2 min read

If you want to know where someone is going identify where they’ve been

Search is a tremendous tool for understanding audience intent. It accounts for more than half of the nearly $11 billion digital travel spend in 2019, according to eMarketer. But relying on search alone is fundamentally reactive – targeting travelers who are already deep into the sales funnel. Travel marketers can become proactive by supplementing search with first-party location data and contextual engagement to identify future unknown travelers at the top of the funnel.

What’s missing when you build a sales funnel exclusively around search
Building the funnel around search leads to both over-inclusive and under-inclusive results. On the over-inclusive side, travel marketers understand that they’re, in part, engaged in selling a consumer a “dream.” Some search activity will represent real prospects near the bottom of the funnel, but others are simply people daydreaming about a trip they may never take or can’t afford. The under-inclusive side speaks to the exact opposite problem. By the time a traveler sees a search retargeted ad, they’ve likely already decided on a destination or booked their trip.

Location & first party contextual data qualifies an audience 
Our travel plans are more predictable than we think. Location and contextual first-party data starts by identifying those who’ve voted with their wallets by traveling in the past. A history of vacation travel is a key first step in narrowing the audience and identifying high-propensity future travelers. People who’ve traveled internationally in the past, for example, are more likely to do so again. People who regularly vacation near home aren’t likely to deviate from that pattern.

The second step is context. Mapping future travelers to competitive locations, departure airport locations, etc., qualifies a traveler for likely destinations and even a spending profile. People may search far-off destinations, but contextual data offers a preemptive reality check on those searches because it grounds marketing leads in established patterns. For example, while New Yorkers may daydream about Hawaii, they’re more likely to visit Florida’s beaches.

Finally, a key part of finding good prospects is screening by discretionary income, which is typically overlooked and/or mostly unavailable in the search retargeting workflow. Discretionary income is arguably more important than tracking any random search because it immediately disqualifies audiences for whom such travel is impossible. Who can afford to travel? Who can’t? Who has the means to make multiple trips per year? These are just a few of the questions a travel marketer should be able to ask of their target audience.

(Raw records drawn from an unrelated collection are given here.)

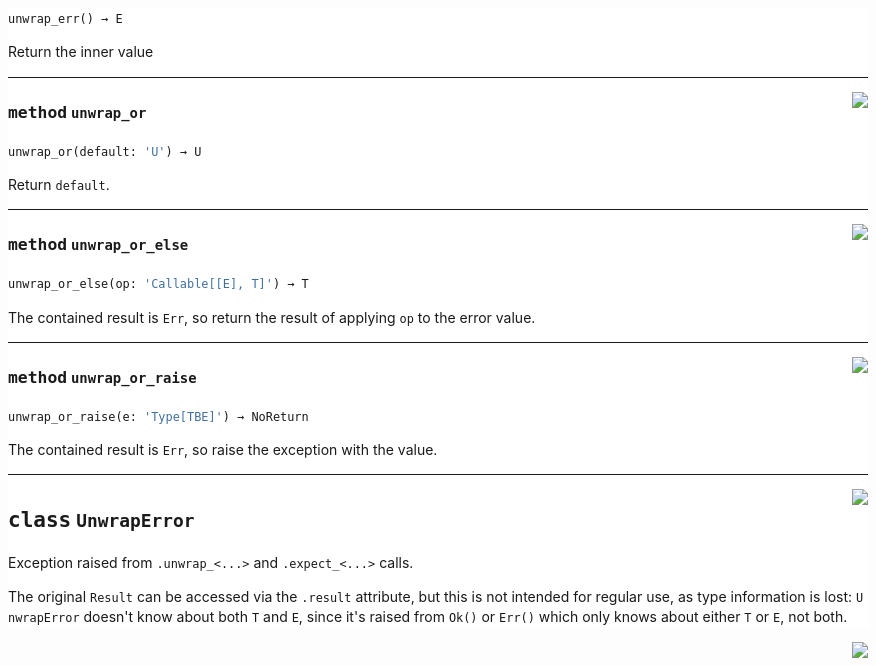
 ```python
unwrap_err() → E
```

Return the inner value 

---

<a href="https://github.com/rustedpy/result/blob/main/src/result/result.py#L340"><img align="right" style="float:right;" src="https://img.shields.io/badge/-source-cccccc?style=flat-square"></a>

### <kbd>method</kbd> `unwrap_or`

```python
unwrap_or(default: 'U') → U
```

Return `default`. 

---

<a href="https://github.com/rustedpy/result/blob/main/src/result/result.py#L346"><img align="right" style="float:right;" src="https://img.shields.io/badge/-source-cccccc?style=flat-square"></a>

### <kbd>method</kbd> `unwrap_or_else`

```python
unwrap_or_else(op: 'Callable[[E], T]') → T
```

The contained result is ``Err``, so return the result of applying ``op`` to the error value. 

---

<a href="https://github.com/rustedpy/result/blob/main/src/result/result.py#L353"><img align="right" style="float:right;" src="https://img.shields.io/badge/-source-cccccc?style=flat-square"></a>

### <kbd>method</kbd> `unwrap_or_raise`

```python
unwrap_or_raise(e: 'Type[TBE]') → NoReturn
```

The contained result is ``Err``, so raise the exception with the value. 


---

<a href="https://github.com/rustedpy/result/blob/main/src/result/result.py#L440"><img align="right" style="float:right;" src="https://img.shields.io/badge/-source-cccccc?style=flat-square"></a>

## <kbd>class</kbd> `UnwrapError`
Exception raised from ``.unwrap_<...>`` and ``.expect_<...>`` calls. 

The original ``Result`` can be accessed via the ``.result`` attribute, but this is not intended for regular use, as type information is lost: ``UnwrapError`` doesn't know about both ``T`` and ``E``, since it's raised from ``Ok()`` or ``Err()`` which only knows about either ``T`` or ``E``, not both. 

<a href="https://github.com/rustedpy/result/blob/main/src/result/result.py#L453"><img align="right" style="float:right;" src="https://img.shields.io/badge/-source-cccccc?style=flat-square"></a>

Advertisers can be proactive in several ways:

  • Identify people who have visited competitive vacation locations and their departure location
  • Determine how often people fly and where
  • Qualify audiences based on lifestyle similarities and discretionary income
  • Construct lookalike models for each destination that identify audiences that statistically qualify the potential traveler by travel pattern, affluence and lifestyle
  • Initiate a programmatic campaign to proactively reach out to prospects and initiate the conversation

Combining location with first-party contextual data increases accountability
Travel marketers must prove that digital campaigns are delivering real-world results. This is challenging for convention and visitor bureaus (CVBs) and destination marketing organizations (DMOs) due to costs.

Location data and first-party contextual data gives travel marketers a way to connect what’s happening in their marketing funnel with measurable outcomes inside their digital campaigns. After all, if that data can be used to qualify audiences at the top of the funnel, marketers can reverse-engineer their work to verify results at the bottom of the funnel.